After leading the way for several days in a row, the Russell got hit yesterday and fell 3.68%. That was by far the worst performance of the four. The Dow lost 1.17% and the S&P dropped 0.92%. The aforementioned Nasdaq only lost 0.28%.
All 10 sectors lost ground on the day, but the percentages were vastly different.Three sectors lost less than 0.5% and they were communication services (-0.44%), technology (-0.45%), and healthcare (-0.46%).
The materials sector fell 2.97% and that was the worst performance of the bunch.
The financial sector dropped 2.52% as the second worst performer.
There were a total of four sectors that fell over 2.0%.
My scans turned far more negative on Thursday with 153 bearish signals and only four bullish signals.
The barometer plunged once these results were added in to the equation. The final reading last night was -72.8, down from -17.2.
Among the many stocks and ETFs on the bearish list last night was the iShares China Large-Cap ETF (NYSE: FXI). The fund has rallied sharply off the March low, but could be facing some resistance now. In addition to being on my bearish list, there was a bearish signal from the artificial intelligence site I use, Tickeron. Of the past 100 signals, 90% have been successful.
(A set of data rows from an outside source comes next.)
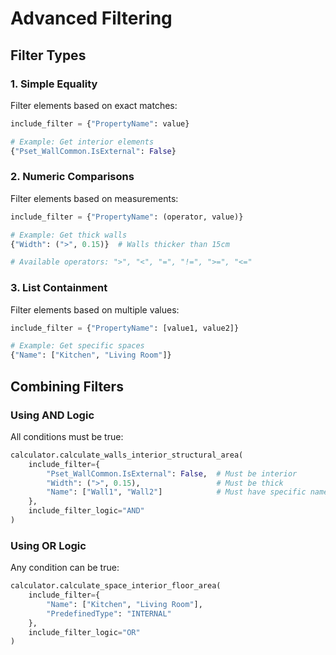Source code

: # Advanced Filtering

## Filter Types

### 1. Simple Equality
Filter elements based on exact matches:
```python
include_filter = {"PropertyName": value}

# Example: Get interior elements
{"Pset_WallCommon.IsExternal": False}
```

### 2. Numeric Comparisons
Filter elements based on measurements:
```python
include_filter = {"PropertyName": (operator, value)}

# Example: Get thick walls
{"Width": (">", 0.15)}  # Walls thicker than 15cm

# Available operators: ">", "<", "=", "!=", ">=", "<="
```

### 3. List Containment
Filter elements based on multiple values:
```python
include_filter = {"PropertyName": [value1, value2]}

# Example: Get specific spaces
{"Name": ["Kitchen", "Living Room"]}
```

## Combining Filters

### Using AND Logic
All conditions must be true:
```python
calculator.calculate_walls_interior_structural_area(
    include_filter={
        "Pset_WallCommon.IsExternal": False,  # Must be interior
        "Width": (">", 0.15),                 # Must be thick
        "Name": ["Wall1", "Wall2"]            # Must have specific name
    },
    include_filter_logic="AND"
)
```

### Using OR Logic
Any condition can be true:
```python
calculator.calculate_space_interior_floor_area(
    include_filter={
        "Name": ["Kitchen", "Living Room"],
        "PredefinedType": "INTERNAL"
    },
    include_filter_logic="OR"
)
```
The $40 level stood out on the chart as that area served as support back in December and again in January. The fund did break the support in early March and dropped all the way down near the $33 level and it has now rallied back up to that area and then turned lower yesterday. The stochastic indicators hit overbought territory and made a bearish crossover last night.
Buy to open the June 40-strike puts on FXI at $2.50 or better. These options expire on June 19. I suggest a target gain of 75% for this trade and that means the fund will need to drop to $35.60. The target is only 7.8% below the current price so it should be able to get there. I suggest a stop at $40.25.